Posted to solr-user@lucene.apache.org by Erick Erickson <er...@gmail.com> on 2019/02/02 15:27:27 UTC
Re: Alternative for DIH

Depending on how complicated you need this to be, you can just write
your own in SolrJ, see:

https://lucidworks.com/2012/02/14/indexing-with-solrj/

You haven't said a lot about the characteristics of your situation.
Are you talking 1B rows
from the DB? 1M? what is the pain point?
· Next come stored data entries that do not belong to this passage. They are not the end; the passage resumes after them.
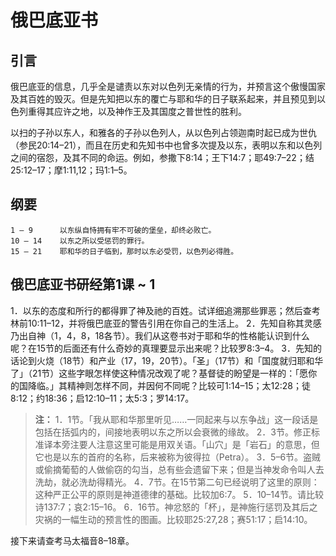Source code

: # 俄巴底亚书

## 引言

俄巴底亚的信息，几乎全是谴责以东对以色列无亲情的行为，并预言这个傲慢国家及其百姓的毁灭。但是先知把以东的覆亡与耶和华的日子联系起来，并且预见到以色列重得其应许之地，以及神作王及其国度之普世性的胜利。

以扫的子孙以东人，和雅各的子孙以色列人，从以色列占领迦南时起已成为世仇（参民20:14–21），而且在历史和先知书中也曾多次提及以东，表明以东和以色列之间的宿怨，及其不同的命运。例如，参撒下8:14；王下14:7；耶49:7–22；结25:12–17；摩1:11,12；玛1:1–5。

## 纲要

	1 – 9      以东纵自恃拥有牢不可破的堡垒，却终必败亡。
	10 – 14    以东之所以受惩罚的罪行。
	15 – 21    耶和华的日子临到，那时以东必受罚，以色列必得胜。

## 俄巴底亚书研经第1课 ~ 1

1．以东的态度和所行的都得罪了神及祂的百姓。试详细追溯那些罪恶；然后查考林前10:11–12，并将俄巴底亚的警告引用在你自己的生活上。
2．先知自称其灵感乃出自神（1，4，8，18各节）。我们从这卷书对于耶和华的性格能认识到什么呢？在15节的后面还有什么奇妙的真理要显示出来呢？比较罗8:3–4。
3．先知的话论到火烧（18节）和产业（17，19，20节）。「圣」（17节）和「国度就归耶和华了」（21节）这些字眼怎样使这种情况改观了呢？基督徒的盼望是一样的：「愿你的国降临。」其精神则怎样不同，并因何不同呢？比较可1:14–15；太12:28；徒8:12；约18:36；启12:10–11；太5:3；罗14:17。

> **注：**
> 1．1节。「我从耶和华那里听见……一同起来与以东争战」这一段话是包括在括弧内的，间接地表明以东之所以会衰微的缘故。
> 2．3节。修正标准译本旁注要人注意这里可能是用双关语。「山穴」是「岩石」的意思，但它也是以东的首府的名称，后来被称为彼得拉（Petra）。
> 3．5–6节。盗贼或偷摘葡萄的人做偷窃的勾当，总有些会遗留下来；但是当神发命令叫人去洗劫，就必洗劫得精光。
> 4．7节。在15节第二句已经说明了这里的原则：这种严正公平的原则是神道德律的基础。比较加6:7。
> 5．10–14节。请比较诗137:7；哀2:15–16。
> 6．16节。神忿怒的「杯」，是神施行惩罚及其后之灾祸的一幅生动的预言性的图画。比较耶25:27,28；赛51:17；启14:10。

接下来请查考马太福音8–18章。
Because until one gets to
massive amounts of
data, 9 times out of 10 poor indexing performance is a result of the
DB query being
used executing very slowly.

Before jumping to a solution, it'd be good to know
1> why you're dissatisfied with DIH, i.e. what is the problem you're seeing
2> some information about your situation, size of DB, how fast DIH
works now etc.

This latter is important, 'cause it's a totally different question if,
say, your problem
statement is
"it takes 8 hours to import 1,000,000,000 rows and the docs are 1M long"
.vs.
"it takes 8 hours to import 100,000 rows that are 1K each".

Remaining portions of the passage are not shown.